Green Theory and Praxis, Spring 2012

Sistah Vegan
Edited by A. Breeze Harper, with an Afterword by pattrice jones

Sistah Vegan: Black Female Vegans Speak on Food, Identity, Health, and Society
Edited by A. Breeze Harper
NY: Lantern, 2010
208 pages

I am a Caucasian living and teaching in a town where I have had only two African American students in six years. I grew up in a rural white world. Though I worked in the fields with Latino migrants, I attended a school that was 98% white, with a couple Latino kids.

I unwittingly left this white world behind when I headed for college in Boston. Eager to participate in all that I found in this new environment, I showed up to a local "Harambe" meeting, posted around campus. I don't remember what the invitation said, but I remember that all were encouraged to attend, that the meeting was about racism, and I discovered that "harambe" means "working together in unity" or "to pull together."

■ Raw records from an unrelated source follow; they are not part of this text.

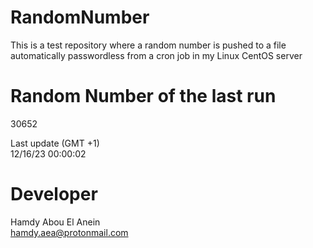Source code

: # RandomNumber    
This is a test repository where a random number is pushed to a file automatically passwordless from a cron job in my Linux CentOS server    
# Random Number of the last run   
30652
      
Last update (GMT +1)    
12/16/23 00:00:02
# Developer    
Hamdy Abou El Anein   
hamdy.aea@protonmail.com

My attendance was met with a barrage of anger. I was called a white racist, jeered at, and ordered to leave.

I have not been fully comfortable with African Americans since that day. Nonetheless, racism remains a problem, and we are each responsible to explore how our lives harm others, and to work to change whatever harms we cause. So I settled in to read Breeze Harper's anthology, Sistah Vegan: Black Female Vegans Speak on Food, Identity, Health, and Society.

Sistah Vegan authors are all women from racialized minorities (to borrow Harper's terminology) who have rejected the standard EuroAmerican diet. They have purposefully changed what they put in their mouths for a variety of reasons—some for health reasons, others out of compassion for nonhuman animals, some for spiritual reasons, others out of concern for the natural world. I have read a number of books on the vegan diet and lifestyle, all of which have affirmed my general understandings while offering a couple of new insights. Not so with Sistah Vegan.

What could hair possibly have to do with diet?

Harper's collection helped me to understand how hairstyles, violence in the home, and a unique set of social pressures encourage minorities to stick together rather than adopt practices held largely by "outsiders." Sistah Vegan introduced me to writers, thinkers, and activists that I had never heard of, like Queen Afua (alongside more familiar authors and works, like Charles Patterson's Eternal Treblinka and Marjorie Spiegel's The Dreaded Comparison). I learned about Ma'at and Ital; I discovered American traditions with which I was completely unfamiliar, including traditions of healing, home life, and meal plans of pigeon peas, okra, grist, and sweet peas (113). Even the names of Sistah Vegan authors continually reminded me that I was reading about a parallel world: Layli, Delicia, Venus, Olu, Tishana, Iya, Angelique, and Ajowa Nzinga Ifateyo.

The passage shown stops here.